### [Problem requirements]
Go through the lines below and transcribe each one exactly.
Start of Records to use
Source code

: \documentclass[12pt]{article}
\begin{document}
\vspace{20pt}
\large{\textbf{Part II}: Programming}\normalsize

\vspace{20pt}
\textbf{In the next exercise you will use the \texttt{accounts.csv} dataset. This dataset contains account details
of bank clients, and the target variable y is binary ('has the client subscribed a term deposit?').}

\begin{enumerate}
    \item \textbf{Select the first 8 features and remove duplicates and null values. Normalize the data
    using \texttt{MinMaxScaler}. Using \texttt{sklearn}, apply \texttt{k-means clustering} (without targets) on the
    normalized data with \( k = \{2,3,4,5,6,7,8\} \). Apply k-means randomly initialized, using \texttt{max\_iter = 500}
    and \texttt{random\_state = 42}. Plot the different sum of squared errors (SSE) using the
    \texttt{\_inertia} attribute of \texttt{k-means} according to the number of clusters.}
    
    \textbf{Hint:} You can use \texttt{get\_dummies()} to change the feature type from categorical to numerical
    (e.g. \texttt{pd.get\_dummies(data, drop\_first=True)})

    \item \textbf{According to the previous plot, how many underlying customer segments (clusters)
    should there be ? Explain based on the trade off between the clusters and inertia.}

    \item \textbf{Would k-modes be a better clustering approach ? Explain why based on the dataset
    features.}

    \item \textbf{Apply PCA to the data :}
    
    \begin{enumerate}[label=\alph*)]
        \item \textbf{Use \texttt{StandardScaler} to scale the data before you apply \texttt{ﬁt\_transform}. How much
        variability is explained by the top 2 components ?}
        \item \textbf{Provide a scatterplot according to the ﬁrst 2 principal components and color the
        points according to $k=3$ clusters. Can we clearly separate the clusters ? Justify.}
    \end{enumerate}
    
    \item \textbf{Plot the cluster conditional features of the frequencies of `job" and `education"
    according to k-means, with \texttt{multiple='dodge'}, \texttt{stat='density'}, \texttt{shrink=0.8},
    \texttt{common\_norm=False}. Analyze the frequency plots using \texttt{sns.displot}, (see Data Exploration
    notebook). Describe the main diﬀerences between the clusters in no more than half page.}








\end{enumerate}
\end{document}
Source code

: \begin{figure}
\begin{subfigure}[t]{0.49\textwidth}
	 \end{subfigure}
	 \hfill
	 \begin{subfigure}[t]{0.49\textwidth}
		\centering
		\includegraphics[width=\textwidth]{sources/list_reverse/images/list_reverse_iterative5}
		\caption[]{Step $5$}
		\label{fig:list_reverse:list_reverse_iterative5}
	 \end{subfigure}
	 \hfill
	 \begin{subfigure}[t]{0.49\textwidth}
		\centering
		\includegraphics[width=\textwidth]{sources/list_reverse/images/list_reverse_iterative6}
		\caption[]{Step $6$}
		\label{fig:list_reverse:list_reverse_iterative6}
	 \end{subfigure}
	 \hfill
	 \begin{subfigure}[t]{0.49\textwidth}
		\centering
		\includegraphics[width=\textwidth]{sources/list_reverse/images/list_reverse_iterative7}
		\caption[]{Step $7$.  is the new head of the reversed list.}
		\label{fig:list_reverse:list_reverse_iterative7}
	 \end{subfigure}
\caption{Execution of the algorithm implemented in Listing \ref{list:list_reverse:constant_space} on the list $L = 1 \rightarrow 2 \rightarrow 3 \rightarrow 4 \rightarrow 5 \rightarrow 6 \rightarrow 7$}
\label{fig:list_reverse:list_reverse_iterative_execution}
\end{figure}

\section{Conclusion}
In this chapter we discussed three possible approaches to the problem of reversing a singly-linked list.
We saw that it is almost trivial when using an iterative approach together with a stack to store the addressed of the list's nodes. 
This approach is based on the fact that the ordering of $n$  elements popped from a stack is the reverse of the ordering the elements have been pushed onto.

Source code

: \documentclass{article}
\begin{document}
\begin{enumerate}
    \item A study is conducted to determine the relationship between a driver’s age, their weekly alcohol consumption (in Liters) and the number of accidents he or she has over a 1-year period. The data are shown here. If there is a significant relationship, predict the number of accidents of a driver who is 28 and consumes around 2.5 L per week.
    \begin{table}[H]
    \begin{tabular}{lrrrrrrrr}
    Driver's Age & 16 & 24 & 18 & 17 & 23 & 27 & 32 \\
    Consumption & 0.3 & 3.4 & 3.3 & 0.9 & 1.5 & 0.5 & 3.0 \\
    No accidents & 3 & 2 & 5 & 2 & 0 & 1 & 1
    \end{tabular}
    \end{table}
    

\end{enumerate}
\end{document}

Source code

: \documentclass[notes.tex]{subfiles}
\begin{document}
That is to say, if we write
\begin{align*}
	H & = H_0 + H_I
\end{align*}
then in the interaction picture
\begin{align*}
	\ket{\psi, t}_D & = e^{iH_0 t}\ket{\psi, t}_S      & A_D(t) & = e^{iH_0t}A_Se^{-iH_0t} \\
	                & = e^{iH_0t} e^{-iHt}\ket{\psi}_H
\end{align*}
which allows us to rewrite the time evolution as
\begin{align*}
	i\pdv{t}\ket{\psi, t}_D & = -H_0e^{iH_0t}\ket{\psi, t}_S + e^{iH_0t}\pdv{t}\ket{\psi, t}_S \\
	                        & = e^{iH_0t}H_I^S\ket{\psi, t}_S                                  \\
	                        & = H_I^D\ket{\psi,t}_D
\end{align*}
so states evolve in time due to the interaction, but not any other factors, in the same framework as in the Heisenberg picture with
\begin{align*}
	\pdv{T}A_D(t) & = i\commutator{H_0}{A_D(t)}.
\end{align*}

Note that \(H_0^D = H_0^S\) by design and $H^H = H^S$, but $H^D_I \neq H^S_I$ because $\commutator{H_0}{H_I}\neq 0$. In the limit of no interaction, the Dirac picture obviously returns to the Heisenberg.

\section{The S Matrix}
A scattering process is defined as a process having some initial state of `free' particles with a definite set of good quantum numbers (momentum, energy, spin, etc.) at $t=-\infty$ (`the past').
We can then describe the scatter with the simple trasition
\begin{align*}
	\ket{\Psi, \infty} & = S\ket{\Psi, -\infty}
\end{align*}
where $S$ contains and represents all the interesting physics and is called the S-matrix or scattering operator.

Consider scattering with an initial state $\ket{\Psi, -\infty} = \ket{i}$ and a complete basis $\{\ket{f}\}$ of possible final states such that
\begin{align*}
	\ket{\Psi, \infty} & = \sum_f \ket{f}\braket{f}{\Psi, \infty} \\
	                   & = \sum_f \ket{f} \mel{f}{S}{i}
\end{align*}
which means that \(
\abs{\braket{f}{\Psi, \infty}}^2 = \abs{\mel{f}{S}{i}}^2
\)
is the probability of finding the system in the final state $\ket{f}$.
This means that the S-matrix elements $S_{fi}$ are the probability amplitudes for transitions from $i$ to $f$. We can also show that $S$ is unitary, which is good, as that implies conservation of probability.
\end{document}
End of Records to use
### [Response]
Source code

: \documentclass[12pt]{article}
\begin{document}
\vspace{20pt}
\large{\textbf{Part II}: Programming}\normalsize

\vspace{20pt}
\textbf{In the next exercise you will use the \texttt{accounts.csv} dataset. This dataset contains account details
of bank clients, and the target variable y is binary ('has the client subscribed a term deposit?').}

\begin{enumerate}
    \item \textbf{Select the first 8 features and remove duplicates and null values. Normalize the data
    using \texttt{MinMaxScaler}. Using \texttt{sklearn}, apply \texttt{k-means clustering} (without targets) on the
    normalized data with \( k = \{2,3,4,5,6,7,8\} \). Apply k-means randomly initialized, using \texttt{max\_iter = 500}
    and \texttt{random\_state = 42}. Plot the different sum of squared errors (SSE) using the
    \texttt{\_inertia} attribute of \texttt{k-means} according to the number of clusters.}
    
    \textbf{Hint:} You can use \texttt{get\_dummies()} to change the feature type from categorical to numerical
    (e.g. \texttt{pd.get\_dummies(data, drop\_first=True)})

    \item \textbf{According to the previous plot, how many underlying customer segments (clusters)
    should there be ? Explain based on the trade off between the clusters and inertia.}

    \item \textbf{Would k-modes be a better clustering approach ? Explain why based on the dataset
    features.}

    \item \textbf{Apply PCA to the data :}
    
    \begin{enumerate}[label=\alph*)]
        \item \textbf{Use \texttt{StandardScaler} to scale the data before you apply \texttt{ﬁt\_transform}. How much
        variability is explained by the top 2 components ?}
        \item \textbf{Provide a scatterplot according to the ﬁrst 2 principal components and color the
        points according to $k=3$ clusters. Can we clearly separate the clusters ? Justify.}
    \end{enumerate}
    
    \item \textbf{Plot the cluster conditional features of the frequencies of `job" and `education"
    according to k-means, with \texttt{multiple='dodge'}, \texttt{stat='density'}, \texttt{shrink=0.8},
    \texttt{common\_norm=False}. Analyze the frequency plots using \texttt{sns.displot}, (see Data Exploration
    notebook). Describe the main diﬀerences between the clusters in no more than half page.}








\end{enumerate}
\end{document}
Source code

: \begin{figure}
\begin{subfigure}[t]{0.49\textwidth}
	 \end{subfigure}
	 \hfill
	 \begin{subfigure}[t]{0.49\textwidth}
		\centering
		\includegraphics[width=\textwidth]{sources/list_reverse/images/list_reverse_iterative5}
		\caption[]{Step $5$}
		\label{fig:list_reverse:list_reverse_iterative5}
	 \end{subfigure}
	 \hfill
	 \begin{subfigure}[t]{0.49\textwidth}
		\centering
		\includegraphics[width=\textwidth]{sources/list_reverse/images/list_reverse_iterative6}
		\caption[]{Step $6$}
		\label{fig:list_reverse:list_reverse_iterative6}
	 \end{subfigure}
	 \hfill
	 \begin{subfigure}[t]{0.49\textwidth}
		\centering
		\includegraphics[width=\textwidth]{sources/list_reverse/images/list_reverse_iterative7}
		\caption[]{Step $7$.  is the new head of the reversed list.}
		\label{fig:list_reverse:list_reverse_iterative7}
	 \end{subfigure}
\caption{Execution of the algorithm implemented in Listing \ref{list:list_reverse:constant_space} on the list $L = 1 \rightarrow 2 \rightarrow 3 \rightarrow 4 \rightarrow 5 \rightarrow 6 \rightarrow 7$}
\label{fig:list_reverse:list_reverse_iterative_execution}
\end{figure}

\section{Conclusion}
In this chapter we discussed three possible approaches to the problem of reversing a singly-linked list.
We saw that it is almost trivial when using an iterative approach together with a stack to store the addressed of the list's nodes. 
This approach is based on the fact that the ordering of $n$  elements popped from a stack is the reverse of the ordering the elements have been pushed onto.

Source code

: \documentclass{article}
\begin{document}
\begin{enumerate}
    \item A study is conducted to determine the relationship between a driver’s age, their weekly alcohol consumption (in Liters) and the number of accidents he or she has over a 1-year period. The data are shown here. If there is a significant relationship, predict the number of accidents of a driver who is 28 and consumes around 2.5 L per week.
    \begin{table}[H]
    \begin{tabular}{lrrrrrrrr}
    Driver's Age & 16 & 24 & 18 & 17 & 23 & 27 & 32 \\
    Consumption & 0.3 & 3.4 & 3.3 & 0.9 & 1.5 & 0.5 & 3.0 \\
    No accidents & 3 & 2 & 5 & 2 & 0 & 1 & 1
    \end{tabular}
    \end{table}
    

\end{enumerate}
\end{document}

Source code

: \documentclass[notes.tex]{subfiles}
\begin{document}
That is to say, if we write
\begin{align*}
	H & = H_0 + H_I
\end{align*}
then in the interaction picture
\begin{align*}
	\ket{\psi, t}_D & = e^{iH_0 t}\ket{\psi, t}_S      & A_D(t) & = e^{iH_0t}A_Se^{-iH_0t} \\
	                & = e^{iH_0t} e^{-iHt}\ket{\psi}_H
\end{align*}
which allows us to rewrite the time evolution as
\begin{align*}
	i\pdv{t}\ket{\psi, t}_D & = -H_0e^{iH_0t}\ket{\psi, t}_S + e^{iH_0t}\pdv{t}\ket{\psi, t}_S \\
	                        & = e^{iH_0t}H_I^S\ket{\psi, t}_S                                  \\
	                        & = H_I^D\ket{\psi,t}_D
\end{align*}
so states evolve in time due to the interaction, but not any other factors, in the same framework as in the Heisenberg picture with
\begin{align*}
	\pdv{T}A_D(t) & = i\commutator{H_0}{A_D(t)}.
\end{align*}

Note that \(H_0^D = H_0^S\) by design and $H^H = H^S$, but $H^D_I \neq H^S_I$ because $\commutator{H_0}{H_I}\neq 0$. In the limit of no interaction, the Dirac picture obviously returns to the Heisenberg.

\section{The S Matrix}
A scattering process is defined as a process having some initial state of `free' particles with a definite set of good quantum numbers (momentum, energy, spin, etc.) at $t=-\infty$ (`the past').
We can then describe the scatter with the simple trasition
\begin{align*}
	\ket{\Psi, \infty} & = S\ket{\Psi, -\infty}
\end{align*}
where $S$ contains and represents all the interesting physics and is called the S-matrix or scattering operator.

Consider scattering with an initial state $\ket{\Psi, -\infty} = \ket{i}$ and a complete basis $\{\ket{f}\}$ of possible final states such that
\begin{align*}
	\ket{\Psi, \infty} & = \sum_f \ket{f}\braket{f}{\Psi, \infty} \\
	                   & = \sum_f \ket{f} \mel{f}{S}{i}
\end{align*}
which means that \(
\abs{\braket{f}{\Psi, \infty}}^2 = \abs{\mel{f}{S}{i}}^2
\)
is the probability of finding the system in the final state $\ket{f}$.
This means that the S-matrix elements $S_{fi}$ are the probability amplitudes for transitions from $i$ to $f$. We can also show that $S$ is unitary, which is good, as that implies conservation of probability.
\end{document}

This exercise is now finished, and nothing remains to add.